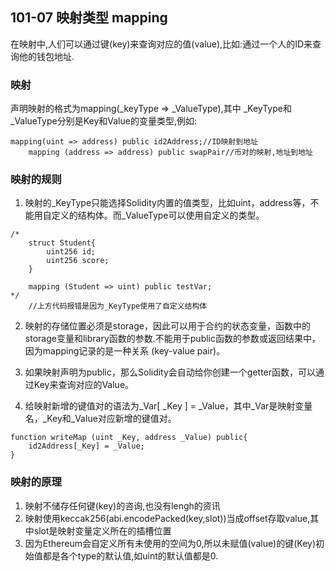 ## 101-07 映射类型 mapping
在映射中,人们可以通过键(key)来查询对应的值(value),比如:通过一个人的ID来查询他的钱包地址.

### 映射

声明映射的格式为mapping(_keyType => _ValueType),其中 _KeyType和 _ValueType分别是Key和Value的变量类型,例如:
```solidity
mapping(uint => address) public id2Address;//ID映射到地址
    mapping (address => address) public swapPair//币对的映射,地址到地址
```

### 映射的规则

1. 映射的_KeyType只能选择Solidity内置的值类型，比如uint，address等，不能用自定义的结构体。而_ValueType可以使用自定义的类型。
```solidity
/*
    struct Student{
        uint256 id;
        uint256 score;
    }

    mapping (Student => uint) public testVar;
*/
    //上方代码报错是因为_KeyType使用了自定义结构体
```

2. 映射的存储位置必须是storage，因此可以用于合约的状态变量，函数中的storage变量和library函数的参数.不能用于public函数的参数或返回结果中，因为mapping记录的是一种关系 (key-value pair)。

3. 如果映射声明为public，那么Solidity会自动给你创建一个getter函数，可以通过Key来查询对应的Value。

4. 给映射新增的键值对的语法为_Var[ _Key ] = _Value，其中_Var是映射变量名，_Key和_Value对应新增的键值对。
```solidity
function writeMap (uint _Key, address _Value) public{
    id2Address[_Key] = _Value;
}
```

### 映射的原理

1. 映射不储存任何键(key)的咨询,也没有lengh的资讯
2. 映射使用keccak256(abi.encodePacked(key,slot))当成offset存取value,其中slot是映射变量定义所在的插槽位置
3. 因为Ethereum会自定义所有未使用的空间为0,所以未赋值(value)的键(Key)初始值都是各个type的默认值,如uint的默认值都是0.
-.-.-
* **What this task involves**: Copy every line of the material above in which the string "Student" can be found.

* **Answer to this exercise**:
    struct Student{
    mapping (Student => uint) public testVar;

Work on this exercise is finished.